Records for the task:
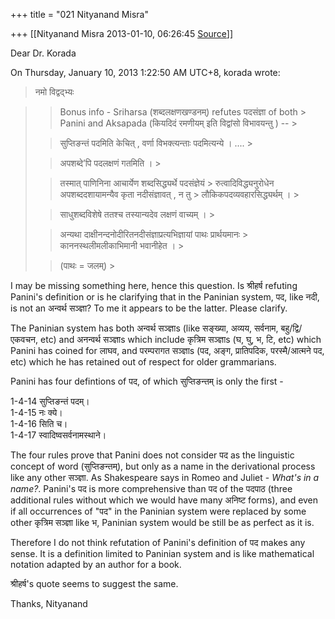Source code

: +++
title = "021 Nityanand Misra"

+++
[[Nityanand Misra	2013-01-10, 06:26:45 [Source](https://groups.google.com/g/bvparishat/c/XtmLLB7L_tA)]]



Dear Dr. Korada

  
  
On Thursday, January 10, 2013 1:22:50 AM UTC+8, korada wrote:

> नमो विद्वद्भ्यः  

> 
> > Bonus info - Sriharsa (शब्दलक्षणखण्डनम्) refutes पदसंज्ञा of both > Panini and Aksapada (कियदिदं रमणीयम् इति विद्वांसो विभावयन्तु ) -- >
> 
> > 
> >   
> > 
> > 
> > सुप्तिङन्तं पदमिति केचित् , वर्णा विभक्त्यन्ताः पदमित्यन्ये । .... >
> 
> > 
> > अपशब्दे’पि पदलक्षणं गतमिति । >
> 
> > 
> >   
> > 
> > 
> > तस्मात् पाणिनिना आचार्येण शब्दसिद्ध्यर्थे पदसंज्ञेयं > रुत्वादिविद्ध्यनुरोधेन अपशब्ददशायामन्यैव कृता नदीसंज्ञावत् , न तु > लौकिकपदव्यवहारसिद्ध्यर्थम् । >
> 
> > 
> >   
> > 
> > 
> > साधुशब्दविशेषे ततश्च तस्यान्यदेव लक्षणं वाच्यम् । >
> 
> > 
> >   
> > 
> > 
> > अन्यथा दाक्षीनन्दनोदीरितनदीसंज्ञाप्रत्यभिज्ञायां पाथः प्रार्थयमानः > काननस्थलीमलीकाभिमानी भवानीहेत । >
> 
> > 
> > (पाथः = जलम्) >
> 
> > 
> >   
> > 

  
I may be missing something here, hence this question. Is श्रीहर्ष refuting Panini's definition or is he clarifying that in the Paninian system, पद, like नदी, is not an अन्वर्थ सञ्ज्ञा? To me it appears to be the latter. Please clarify.  
  
The Paninian system has both अन्वर्थ सञ्ज्ञाs (like सङ्ख्या, अव्यय, सर्वनाम, बहु/द्वि/एकवचन, etc) and अनन्वर्थ सञ्ज्ञाs which include कृत्रिम सञ्ज्ञाs (घ, घु, भ, टि, etc) which Panini has coined for लाघव, and परम्परागत सञ्ज्ञाs (पद, अङ्ग, प्रातिपदिक, परस्मै/आत्मने पद, etc) which he has retained out of respect for older grammarians.  
  
Panini has four defintions of पद, of which सुप्तिङन्तम् is only the first -  
  
1-4-14 सुप्तिङन्तं पदम्।  
1-4-15 नः क्ये।  
1-4-16 सिति च।  
1-4-17 स्वादिष्वसर्वनामस्थाने।  
  
The four rules prove that Panini does not consider पद as the linguistic concept of word (सुप्तिङन्तम्), but only as a name in the derivational process like any other सञ्ज्ञा. As Shakespeare says in Romeo and Juliet - *What's in a name?*. Panini's पद is more comprehensive than पद of the पदपाठ (three additional rules without which we would have many अनिष्ट forms), and even if all occurrences of "पद" in the Paninian system were replaced by some other कृत्रिम सञ्ज्ञा like भ, Paninian system would be still be as perfect as it is.  
  
Therefore I do not think refutation of Panini's definition of पद makes any sense. It is a definition limited to Paninian system and is like mathematical notation adapted by an author for a book.  
  
श्रीहर्ष's quote seems to suggest the same.  
  
Thanks, Nityanand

What you need to do:
Across the records, how many lines contain "system"? Only the number should be given.

Written solution:
4